The initial implementations of the C language (1972) provided no Boolean type, and to this day Boolean values are commonly represented by ints in C programs. The comparison operators are defined to return an int, either 0 for false or non-0 for true. The same convention is assumed by the logical operators and condition-testing statements.

After enums were added to the ANSI version of C (1989), many programmers got used to defining their own Boolean types as such, for readability reasons. However, enumerated types are equivalent to integers according to the language standards; so the effective identity between Booleans and integers is still valid for C programs.

C++ (standardized in 1998) has a separate Boolean data type bool, but with automatic conversions from scalar and pointer values that are very similar to those of C —and if you think a builtin bool type is not needed, think again—.

C99 added a Boolean data type _Bool. Additionally, the standard requires that macros are defined in the <stdbool.h> header to alias the type as bool, as well as providing macros for true and false.

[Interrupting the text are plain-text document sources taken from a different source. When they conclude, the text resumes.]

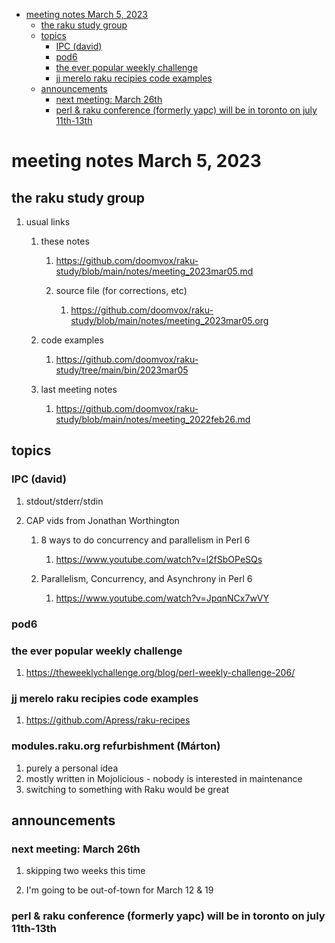 - [meeting notes March 5, 2023](#org36b9af7)
  - [the raku study group](#orgda248b0)
  - [topics](#org2400992)
    - [IPC (david)](#org43bb40a)
    - [pod6](#org6cf0a22)
    - [the ever popular weekly challenge](#orgc04d86b)
    - [jj merelo raku recipies code examples](#org2a18d69)
  - [announcements](#org436cf38)
    - [next meeting: March 26th](#org37a50df)
    - [perl & raku conference (formerly yapc) will be in toronto on july 11th-13th](#org4328a5b)


<a id="org36b9af7"></a>

# meeting notes March 5, 2023


<a id="orgda248b0"></a>

## the raku study group

1.  usual links

    1.  these notes
    
        1.  <https://github.com/doomvox/raku-study/blob/main/notes/meeting_2023mar05.md>
        
        2.  source file (for corrections, etc)
        
            1.  <https://github.com/doomvox/raku-study/blob/main/notes/meeting_2023mar05.org>
    
    2.  code examples
    
        1.  <https://github.com/doomvox/raku-study/tree/main/bin/2023mar05>
    
    3.  last meeting notes
    
        1.  <https://github.com/doomvox/raku-study/blob/main/notes/meeting_2022feb26.md>


<a id="org2400992"></a>

## topics


<a id="org43bb40a"></a>

### IPC (david)

1.  stdout/stderr/stdin

2.  CAP vids from Jonathan Worthington

    1.  8 ways to do concurrency and parallelism in Perl 6
    
        1.  <https://www.youtube.com/watch?v=l2fSbOPeSQs>
    
    2.  Parallelism, Concurrency, and Asynchrony in Perl 6
    
        1.  <https://www.youtube.com/watch?v=JpqnNCx7wVY>


<a id="org6cf0a22"></a>

### pod6


<a id="orgc04d86b"></a>

### the ever popular weekly challenge

1.  <https://theweeklychallenge.org/blog/perl-weekly-challenge-206/>


<a id="org2a18d69"></a>

### jj merelo raku recipies code examples

1.  <https://github.com/Apress/raku-recipes>

### modules.raku.org refurbishment (Márton)
1. purely a personal idea
2. mostly written in Mojolicious - nobody is interested in maintenance
3. switching to something with Raku would be great


<a id="org436cf38"></a>

## announcements


<a id="org37a50df"></a>

### next meeting: March 26th

1.  skipping two weeks this time

2.  I'm going to be out-of-town for March 12 & 19


<a id="org4328a5b"></a>

### perl & raku conference (formerly yapc) will be in toronto on july 11th-13th
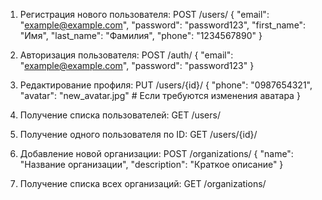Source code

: 1) Регистрация нового пользователя:
POST /users/
{
    "email": "example@example.com",
    "password": "password123",
    "first_name": "Имя",
    "last_name": "Фамилия",
    "phone": "1234567890"
}

2) Авторизация пользователя:
POST /auth/
{
    "email": "example@example.com",
    "password": "password123"
}

3) Редактирование профиля:
PUT /users/{id}/
{
    "phone": "0987654321",
    "avatar": "new_avatar.jpg"  # Если требуются изменения аватара
}

4) Получение списка пользователей:
GET /users/

5) Получение одного пользователя по ID:
GET /users/{id}/

6) Добавление новой организации:
POST /organizations/
{
    "name": "Название организации",
    "description": "Краткое описание"
}

7) Получение списка всех организаций:
GET /organizations/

[7.18/1] The header <stdbool.h> defines four macros.

[7.18/2] The macro bool expands to _Bool.

[7.18/3] The remaining three macros are suitable for use in #if preprocessing directives. They are true which expands to the integer constant 1, false which expands to the integer constant 0, and __bool_true_false_are_defined which expands to the integer constant 1.

[7.18/4] Notwithstanding the provisions of 7.1.3, a program may undefine and perhaps then redefine the macros bool, true, and false.

[7.1.3] states that once <stdbool.h> is included, the macro names defined in it are reserved for use only as specified, and that declaring or defining entities with those names results in undefined behavior.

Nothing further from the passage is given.